SOURCE RECORDS START

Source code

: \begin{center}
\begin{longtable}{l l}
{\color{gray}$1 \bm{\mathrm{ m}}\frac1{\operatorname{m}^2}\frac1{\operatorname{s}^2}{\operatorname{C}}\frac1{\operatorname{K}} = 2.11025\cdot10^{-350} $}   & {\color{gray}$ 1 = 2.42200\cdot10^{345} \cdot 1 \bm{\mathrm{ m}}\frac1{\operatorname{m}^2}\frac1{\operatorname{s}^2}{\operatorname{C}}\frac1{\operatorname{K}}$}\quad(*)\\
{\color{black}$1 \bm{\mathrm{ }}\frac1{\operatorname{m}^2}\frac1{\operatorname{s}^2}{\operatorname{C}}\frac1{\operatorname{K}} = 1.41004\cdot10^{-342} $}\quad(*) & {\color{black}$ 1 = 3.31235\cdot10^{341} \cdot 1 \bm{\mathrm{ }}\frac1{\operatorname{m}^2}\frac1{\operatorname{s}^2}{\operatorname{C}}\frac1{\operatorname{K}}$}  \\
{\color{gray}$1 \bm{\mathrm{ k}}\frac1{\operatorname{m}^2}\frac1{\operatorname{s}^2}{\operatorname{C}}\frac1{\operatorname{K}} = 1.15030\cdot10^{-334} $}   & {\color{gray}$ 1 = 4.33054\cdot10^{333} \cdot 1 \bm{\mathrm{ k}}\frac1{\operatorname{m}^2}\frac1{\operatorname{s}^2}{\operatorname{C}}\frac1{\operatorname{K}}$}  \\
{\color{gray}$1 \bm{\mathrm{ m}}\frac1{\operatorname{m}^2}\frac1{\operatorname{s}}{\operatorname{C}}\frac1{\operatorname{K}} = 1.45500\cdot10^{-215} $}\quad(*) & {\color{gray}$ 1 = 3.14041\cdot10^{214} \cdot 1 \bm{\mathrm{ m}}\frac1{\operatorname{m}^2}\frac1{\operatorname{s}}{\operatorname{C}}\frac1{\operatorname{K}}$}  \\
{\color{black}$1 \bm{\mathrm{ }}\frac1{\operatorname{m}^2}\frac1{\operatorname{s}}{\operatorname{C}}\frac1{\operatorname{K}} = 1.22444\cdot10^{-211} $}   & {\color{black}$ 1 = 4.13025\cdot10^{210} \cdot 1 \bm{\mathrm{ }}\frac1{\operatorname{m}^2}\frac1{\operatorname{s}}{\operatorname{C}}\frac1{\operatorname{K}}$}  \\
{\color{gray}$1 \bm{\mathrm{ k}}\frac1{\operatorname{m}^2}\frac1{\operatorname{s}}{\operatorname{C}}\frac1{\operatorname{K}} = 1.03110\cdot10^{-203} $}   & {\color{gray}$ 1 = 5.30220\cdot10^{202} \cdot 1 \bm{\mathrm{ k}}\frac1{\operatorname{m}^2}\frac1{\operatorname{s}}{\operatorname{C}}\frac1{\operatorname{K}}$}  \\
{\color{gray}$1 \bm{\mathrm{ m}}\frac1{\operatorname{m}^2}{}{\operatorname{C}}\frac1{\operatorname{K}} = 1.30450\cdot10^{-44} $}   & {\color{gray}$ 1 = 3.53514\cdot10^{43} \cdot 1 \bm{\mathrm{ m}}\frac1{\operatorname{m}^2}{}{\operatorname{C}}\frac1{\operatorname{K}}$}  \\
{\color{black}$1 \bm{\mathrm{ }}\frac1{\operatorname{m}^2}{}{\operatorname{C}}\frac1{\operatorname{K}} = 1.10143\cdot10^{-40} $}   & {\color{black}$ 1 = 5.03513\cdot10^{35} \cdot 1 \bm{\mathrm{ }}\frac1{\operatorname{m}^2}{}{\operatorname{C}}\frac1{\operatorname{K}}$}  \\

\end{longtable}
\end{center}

SOURCE RECORDS END

- DIRECTIONS:
The full set of records, transcribed exactly, is the answer.

- OUTPUT:
Source code

: \begin{center}
\begin{longtable}{l l}
{\color{gray}$1 \bm{\mathrm{ m}}\frac1{\operatorname{m}^2}\frac1{\operatorname{s}^2}{\operatorname{C}}\frac1{\operatorname{K}} = 2.11025\cdot10^{-350} $}   & {\color{gray}$ 1 = 2.42200\cdot10^{345} \cdot 1 \bm{\mathrm{ m}}\frac1{\operatorname{m}^2}\frac1{\operatorname{s}^2}{\operatorname{C}}\frac1{\operatorname{K}}$}\quad(*)\\
{\color{black}$1 \bm{\mathrm{ }}\frac1{\operatorname{m}^2}\frac1{\operatorname{s}^2}{\operatorname{C}}\frac1{\operatorname{K}} = 1.41004\cdot10^{-342} $}\quad(*) & {\color{black}$ 1 = 3.31235\cdot10^{341} \cdot 1 \bm{\mathrm{ }}\frac1{\operatorname{m}^2}\frac1{\operatorname{s}^2}{\operatorname{C}}\frac1{\operatorname{K}}$}  \\
{\color{gray}$1 \bm{\mathrm{ k}}\frac1{\operatorname{m}^2}\frac1{\operatorname{s}^2}{\operatorname{C}}\frac1{\operatorname{K}} = 1.15030\cdot10^{-334} $}   & {\color{gray}$ 1 = 4.33054\cdot10^{333} \cdot 1 \bm{\mathrm{ k}}\frac1{\operatorname{m}^2}\frac1{\operatorname{s}^2}{\operatorname{C}}\frac1{\operatorname{K}}$}  \\
{\color{gray}$1 \bm{\mathrm{ m}}\frac1{\operatorname{m}^2}\frac1{\operatorname{s}}{\operatorname{C}}\frac1{\operatorname{K}} = 1.45500\cdot10^{-215} $}\quad(*) & {\color{gray}$ 1 = 3.14041\cdot10^{214} \cdot 1 \bm{\mathrm{ m}}\frac1{\operatorname{m}^2}\frac1{\operatorname{s}}{\operatorname{C}}\frac1{\operatorname{K}}$}  \\
{\color{black}$1 \bm{\mathrm{ }}\frac1{\operatorname{m}^2}\frac1{\operatorname{s}}{\operatorname{C}}\frac1{\operatorname{K}} = 1.22444\cdot10^{-211} $}   & {\color{black}$ 1 = 4.13025\cdot10^{210} \cdot 1 \bm{\mathrm{ }}\frac1{\operatorname{m}^2}\frac1{\operatorname{s}}{\operatorname{C}}\frac1{\operatorname{K}}$}  \\
{\color{gray}$1 \bm{\mathrm{ k}}\frac1{\operatorname{m}^2}\frac1{\operatorname{s}}{\operatorname{C}}\frac1{\operatorname{K}} = 1.03110\cdot10^{-203} $}   & {\color{gray}$ 1 = 5.30220\cdot10^{202} \cdot 1 \bm{\mathrm{ k}}\frac1{\operatorname{m}^2}\frac1{\operatorname{s}}{\operatorname{C}}\frac1{\operatorname{K}}$}  \\
{\color{gray}$1 \bm{\mathrm{ m}}\frac1{\operatorname{m}^2}{}{\operatorname{C}}\frac1{\operatorname{K}} = 1.30450\cdot10^{-44} $}   & {\color{gray}$ 1 = 3.53514\cdot10^{43} \cdot 1 \bm{\mathrm{ m}}\frac1{\operatorname{m}^2}{}{\operatorname{C}}\frac1{\operatorname{K}}$}  \\
{\color{black}$1 \bm{\mathrm{ }}\frac1{\operatorname{m}^2}{}{\operatorname{C}}\frac1{\operatorname{K}} = 1.10143\cdot10^{-40} $}   & {\color{black}$ 1 = 5.03513\cdot10^{35} \cdot 1 \bm{\mathrm{ }}\frac1{\operatorname{m}^2}{}{\operatorname{C}}\frac1{\operatorname{K}}$}  \\

\end{longtable}
\end{center}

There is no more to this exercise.